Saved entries
____________

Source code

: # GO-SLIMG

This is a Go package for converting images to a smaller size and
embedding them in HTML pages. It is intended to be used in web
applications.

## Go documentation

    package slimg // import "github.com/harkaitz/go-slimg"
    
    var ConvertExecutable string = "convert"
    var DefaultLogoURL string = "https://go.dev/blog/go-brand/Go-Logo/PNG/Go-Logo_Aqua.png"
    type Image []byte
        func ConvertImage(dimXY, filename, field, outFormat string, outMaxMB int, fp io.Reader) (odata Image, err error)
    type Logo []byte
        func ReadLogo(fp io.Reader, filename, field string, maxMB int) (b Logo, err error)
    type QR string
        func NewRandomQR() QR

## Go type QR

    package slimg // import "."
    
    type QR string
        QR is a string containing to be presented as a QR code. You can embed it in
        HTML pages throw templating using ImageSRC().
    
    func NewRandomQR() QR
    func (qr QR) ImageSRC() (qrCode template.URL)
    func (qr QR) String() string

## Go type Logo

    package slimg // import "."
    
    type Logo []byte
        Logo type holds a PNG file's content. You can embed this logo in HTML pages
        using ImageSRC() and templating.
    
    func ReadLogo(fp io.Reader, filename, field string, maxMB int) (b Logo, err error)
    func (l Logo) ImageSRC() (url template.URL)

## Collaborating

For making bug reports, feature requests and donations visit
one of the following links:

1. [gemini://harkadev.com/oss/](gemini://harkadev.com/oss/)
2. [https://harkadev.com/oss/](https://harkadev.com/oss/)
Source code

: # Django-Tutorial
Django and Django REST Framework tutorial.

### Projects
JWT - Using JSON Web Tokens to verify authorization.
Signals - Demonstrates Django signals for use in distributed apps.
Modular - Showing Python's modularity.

____________

■ PROBLEM: Return the lines above exactly, keeping every word.

■ RESPONSE FOR THIS EXERCISE:
Source code

: # GO-SLIMG

This is a Go package for converting images to a smaller size and
embedding them in HTML pages. It is intended to be used in web
applications.

## Go documentation

    package slimg // import "github.com/harkaitz/go-slimg"
    
    var ConvertExecutable string = "convert"
    var DefaultLogoURL string = "https://go.dev/blog/go-brand/Go-Logo/PNG/Go-Logo_Aqua.png"
    type Image []byte
        func ConvertImage(dimXY, filename, field, outFormat string, outMaxMB int, fp io.Reader) (odata Image, err error)
    type Logo []byte
        func ReadLogo(fp io.Reader, filename, field string, maxMB int) (b Logo, err error)
    type QR string
        func NewRandomQR() QR

## Go type QR

    package slimg // import "."
    
    type QR string
        QR is a string containing to be presented as a QR code. You can embed it in
        HTML pages throw templating using ImageSRC().
    
    func NewRandomQR() QR
    func (qr QR) ImageSRC() (qrCode template.URL)
    func (qr QR) String() string

## Go type Logo

    package slimg // import "."
    
    type Logo []byte
        Logo type holds a PNG file's content. You can embed this logo in HTML pages
        using ImageSRC() and templating.
    
    func ReadLogo(fp io.Reader, filename, field string, maxMB int) (b Logo, err error)
    func (l Logo) ImageSRC() (url template.URL)

## Collaborating

For making bug reports, feature requests and donations visit
one of the following links:

1. [gemini://harkadev.com/oss/](gemini://harkadev.com/oss/)
2. [https://harkadev.com/oss/](https://harkadev.com/oss/)
Source code

: # Django-Tutorial
Django and Django REST Framework tutorial.

### Projects
JWT - Using JSON Web Tokens to verify authorization.
Signals - Demonstrates Django signals for use in distributed apps.
Modular - Showing Python's modularity.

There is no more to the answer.